What you are asked to do
Print each record exactly, with no word added or removed.

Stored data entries
>>>>>

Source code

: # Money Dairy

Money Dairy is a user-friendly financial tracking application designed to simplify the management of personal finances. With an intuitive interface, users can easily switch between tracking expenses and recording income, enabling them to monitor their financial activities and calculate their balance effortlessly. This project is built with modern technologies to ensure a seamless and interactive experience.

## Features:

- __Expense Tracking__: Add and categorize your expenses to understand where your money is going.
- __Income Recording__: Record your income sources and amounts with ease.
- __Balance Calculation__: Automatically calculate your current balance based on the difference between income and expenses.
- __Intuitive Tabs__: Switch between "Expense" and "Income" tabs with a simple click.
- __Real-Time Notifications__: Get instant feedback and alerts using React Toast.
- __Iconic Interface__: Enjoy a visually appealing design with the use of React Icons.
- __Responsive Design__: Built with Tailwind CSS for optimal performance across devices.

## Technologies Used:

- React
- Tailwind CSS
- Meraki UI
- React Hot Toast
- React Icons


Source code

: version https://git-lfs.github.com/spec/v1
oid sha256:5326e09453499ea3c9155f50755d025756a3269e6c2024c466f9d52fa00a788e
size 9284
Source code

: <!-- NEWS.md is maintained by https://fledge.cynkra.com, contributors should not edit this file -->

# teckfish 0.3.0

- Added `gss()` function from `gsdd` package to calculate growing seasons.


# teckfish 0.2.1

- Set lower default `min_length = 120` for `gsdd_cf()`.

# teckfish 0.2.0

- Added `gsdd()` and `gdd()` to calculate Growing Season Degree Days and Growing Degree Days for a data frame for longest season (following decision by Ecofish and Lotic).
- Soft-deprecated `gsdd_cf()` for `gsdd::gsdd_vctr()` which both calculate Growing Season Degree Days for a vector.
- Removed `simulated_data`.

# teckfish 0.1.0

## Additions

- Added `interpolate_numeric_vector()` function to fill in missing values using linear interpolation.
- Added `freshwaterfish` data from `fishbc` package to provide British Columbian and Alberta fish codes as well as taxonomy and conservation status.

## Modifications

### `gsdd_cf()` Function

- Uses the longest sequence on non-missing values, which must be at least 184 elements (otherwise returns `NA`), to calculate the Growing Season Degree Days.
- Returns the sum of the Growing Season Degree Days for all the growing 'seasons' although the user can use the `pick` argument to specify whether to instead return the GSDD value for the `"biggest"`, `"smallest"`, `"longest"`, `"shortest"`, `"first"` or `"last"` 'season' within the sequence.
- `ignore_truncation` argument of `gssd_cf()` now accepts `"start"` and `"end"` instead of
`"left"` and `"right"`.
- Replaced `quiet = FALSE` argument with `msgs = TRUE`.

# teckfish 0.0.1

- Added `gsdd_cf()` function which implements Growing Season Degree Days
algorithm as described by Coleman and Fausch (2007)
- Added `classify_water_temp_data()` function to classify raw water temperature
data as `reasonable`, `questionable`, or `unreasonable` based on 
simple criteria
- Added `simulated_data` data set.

<<<<<

Solution to this exercise
Source code

: # Money Dairy

Money Dairy is a user-friendly financial tracking application designed to simplify the management of personal finances. With an intuitive interface, users can easily switch between tracking expenses and recording income, enabling them to monitor their financial activities and calculate their balance effortlessly. This project is built with modern technologies to ensure a seamless and interactive experience.

## Features:

- __Expense Tracking__: Add and categorize your expenses to understand where your money is going.
- __Income Recording__: Record your income sources and amounts with ease.
- __Balance Calculation__: Automatically calculate your current balance based on the difference between income and expenses.
- __Intuitive Tabs__: Switch between "Expense" and "Income" tabs with a simple click.
- __Real-Time Notifications__: Get instant feedback and alerts using React Toast.
- __Iconic Interface__: Enjoy a visually appealing design with the use of React Icons.
- __Responsive Design__: Built with Tailwind CSS for optimal performance across devices.

## Technologies Used:

- React
- Tailwind CSS
- Meraki UI
- React Hot Toast
- React Icons


Source code

: version https://git-lfs.github.com/spec/v1
oid sha256:5326e09453499ea3c9155f50755d025756a3269e6c2024c466f9d52fa00a788e
size 9284
Source code

: <!-- NEWS.md is maintained by https://fledge.cynkra.com, contributors should not edit this file -->

# teckfish 0.3.0

- Added `gss()` function from `gsdd` package to calculate growing seasons.


# teckfish 0.2.1

- Set lower default `min_length = 120` for `gsdd_cf()`.

# teckfish 0.2.0

- Added `gsdd()` and `gdd()` to calculate Growing Season Degree Days and Growing Degree Days for a data frame for longest season (following decision by Ecofish and Lotic).
- Soft-deprecated `gsdd_cf()` for `gsdd::gsdd_vctr()` which both calculate Growing Season Degree Days for a vector.
- Removed `simulated_data`.

# teckfish 0.1.0

## Additions

- Added `interpolate_numeric_vector()` function to fill in missing values using linear interpolation.
- Added `freshwaterfish` data from `fishbc` package to provide British Columbian and Alberta fish codes as well as taxonomy and conservation status.

## Modifications

### `gsdd_cf()` Function

- Uses the longest sequence on non-missing values, which must be at least 184 elements (otherwise returns `NA`), to calculate the Growing Season Degree Days.
- Returns the sum of the Growing Season Degree Days for all the growing 'seasons' although the user can use the `pick` argument to specify whether to instead return the GSDD value for the `"biggest"`, `"smallest"`, `"longest"`, `"shortest"`, `"first"` or `"last"` 'season' within the sequence.
- `ignore_truncation` argument of `gssd_cf()` now accepts `"start"` and `"end"` instead of
`"left"` and `"right"`.
- Replaced `quiet = FALSE` argument with `msgs = TRUE`.

# teckfish 0.0.1

- Added `gsdd_cf()` function which implements Growing Season Degree Days
algorithm as described by Coleman and Fausch (2007)
- Added `classify_water_temp_data()` function to classify raw water temperature
data as `reasonable`, `questionable`, or `unreasonable` based on 
simple criteria
- Added `simulated_data` data set.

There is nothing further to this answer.